Is there any way to read the size, in number of bytes, of the header of a file, using e.g. bio-format’s ChannelSeparator?
@albertcardona To my knowledge, in general, Bio-Formats cannot do that. Not all formats have the concept of a “header” with a given number of bytes. For example, for TIFF, what if the IFDs are interleaved with pixel data, versus all prepended before pixels, versus all appended after pixels? How many bytes would you count?
What you could do, I think, would be to create your own
RandomAccessInputStream, map it using
Location.mapFile("myRAIS", myRAIS) with some string constant, then call
setId("myRAIS") and then call
myRAIS.getFilePointer() to see what the offset is. And I think it is likely to be (but not necessarily) the offset after the header.
Why do you need this information? What are you trying to achieve?
Hi @ctrueden, thanks for taking the time.
The goal is to find out, without loading a giant file, the offset to the first byte of the first image.
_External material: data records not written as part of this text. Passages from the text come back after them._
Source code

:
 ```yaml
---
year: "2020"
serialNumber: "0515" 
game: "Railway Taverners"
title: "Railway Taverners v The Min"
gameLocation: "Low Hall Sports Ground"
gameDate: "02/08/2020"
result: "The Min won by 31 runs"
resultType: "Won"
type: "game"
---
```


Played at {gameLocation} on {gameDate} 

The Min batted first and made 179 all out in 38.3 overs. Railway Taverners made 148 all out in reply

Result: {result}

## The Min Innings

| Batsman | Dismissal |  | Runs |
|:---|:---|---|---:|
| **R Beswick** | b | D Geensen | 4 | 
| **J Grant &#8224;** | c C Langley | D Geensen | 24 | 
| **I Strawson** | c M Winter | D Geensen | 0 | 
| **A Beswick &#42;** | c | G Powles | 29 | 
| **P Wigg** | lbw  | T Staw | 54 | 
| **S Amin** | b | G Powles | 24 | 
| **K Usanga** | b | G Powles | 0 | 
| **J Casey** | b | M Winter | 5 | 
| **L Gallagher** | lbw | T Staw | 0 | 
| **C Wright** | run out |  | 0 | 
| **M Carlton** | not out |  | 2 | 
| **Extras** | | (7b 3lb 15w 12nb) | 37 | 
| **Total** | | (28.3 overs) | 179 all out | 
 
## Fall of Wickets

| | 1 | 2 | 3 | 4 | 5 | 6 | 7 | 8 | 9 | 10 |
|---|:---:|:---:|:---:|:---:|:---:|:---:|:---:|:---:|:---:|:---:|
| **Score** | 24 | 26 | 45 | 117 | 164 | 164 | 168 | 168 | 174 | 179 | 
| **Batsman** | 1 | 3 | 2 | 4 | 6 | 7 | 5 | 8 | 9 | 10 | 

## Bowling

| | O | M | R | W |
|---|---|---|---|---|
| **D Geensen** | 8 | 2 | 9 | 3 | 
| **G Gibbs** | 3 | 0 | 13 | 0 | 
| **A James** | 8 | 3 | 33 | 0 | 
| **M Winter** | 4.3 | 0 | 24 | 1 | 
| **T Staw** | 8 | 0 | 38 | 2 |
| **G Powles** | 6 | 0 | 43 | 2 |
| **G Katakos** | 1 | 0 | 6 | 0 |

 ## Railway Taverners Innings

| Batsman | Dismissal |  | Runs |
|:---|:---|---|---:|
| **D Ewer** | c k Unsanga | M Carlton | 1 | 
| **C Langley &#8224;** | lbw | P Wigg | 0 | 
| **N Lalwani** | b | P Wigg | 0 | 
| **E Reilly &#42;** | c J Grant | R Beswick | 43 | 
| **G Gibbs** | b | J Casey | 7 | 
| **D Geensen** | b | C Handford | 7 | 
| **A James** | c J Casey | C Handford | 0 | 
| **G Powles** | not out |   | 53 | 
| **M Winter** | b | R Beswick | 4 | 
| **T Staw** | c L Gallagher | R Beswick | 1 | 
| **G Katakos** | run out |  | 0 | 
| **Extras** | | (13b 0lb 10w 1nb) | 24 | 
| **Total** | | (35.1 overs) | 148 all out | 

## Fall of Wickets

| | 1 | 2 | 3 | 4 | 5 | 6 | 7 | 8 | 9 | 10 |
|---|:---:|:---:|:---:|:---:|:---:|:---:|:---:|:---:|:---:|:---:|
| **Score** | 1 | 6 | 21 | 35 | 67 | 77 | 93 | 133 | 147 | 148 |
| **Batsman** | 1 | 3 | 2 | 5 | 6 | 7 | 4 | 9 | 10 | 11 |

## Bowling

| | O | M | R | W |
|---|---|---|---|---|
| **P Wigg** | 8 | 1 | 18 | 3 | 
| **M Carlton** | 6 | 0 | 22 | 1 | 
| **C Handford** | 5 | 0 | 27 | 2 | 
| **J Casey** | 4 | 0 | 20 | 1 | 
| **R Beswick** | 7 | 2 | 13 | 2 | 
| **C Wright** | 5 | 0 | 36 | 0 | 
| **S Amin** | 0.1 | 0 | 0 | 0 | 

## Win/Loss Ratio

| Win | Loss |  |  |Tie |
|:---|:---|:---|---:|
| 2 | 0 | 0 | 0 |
Yes, I understand that some image formats can have both and offset and a separator (hence ImageJ’s “Raw” command asks for both), and even a trailer with more metadata at the end. What I’m interested in is an efficient way to map each 2D plane to a
short array, that I can wrap with an
ArrayImg from ImgLib2, without a lot of overheads of parsing the full header and trailer and more. When accessing millions of files, an overhead of 100 ms per file adds up fast. Given that all files are the same format, I’d parse that from a single file, and then apply the offset and image dimensions and type to all others. A bit like what’s shown here in my Fiji python tutorial, except that the approximate way of computing the header size in bytes (file size minus size of images) works only when there isn’t a trailer, which TIFF files can have.
The one detail I am not getting is the
setId: on which object? Neither
Location have it. And the
ChannelSeparator would do it on its own? And the
RandomAccessInputStream was created with the filepath already?
The setID would be on the ChannelSeparator using the input stream (see https://docs.openmicroscopy.org/bio-formats/5.9.0/developers/in-memory.html)
Though as suggested I would certainly not guarantee that the setID will leave the stream at the end of the header and the behaviour here will differ for each format. Which format is it specifically you are using? I can take a look and confirm if it will work for that particular format or not. I would also suggest that even if the files are all very similar that it does not necessarily mean that the offsets will be the same for each.
Hi @dgault, thanks, but the
ChannelSeparator cannot be given as argument to the
I am looking for a generic solution. If one doesn’t exist, so be it–I was hoping bio-formats could have one, as it abstracts away the image file format.
Im afraid at the moment its not something which Bio-Formats can provide a generic solution for.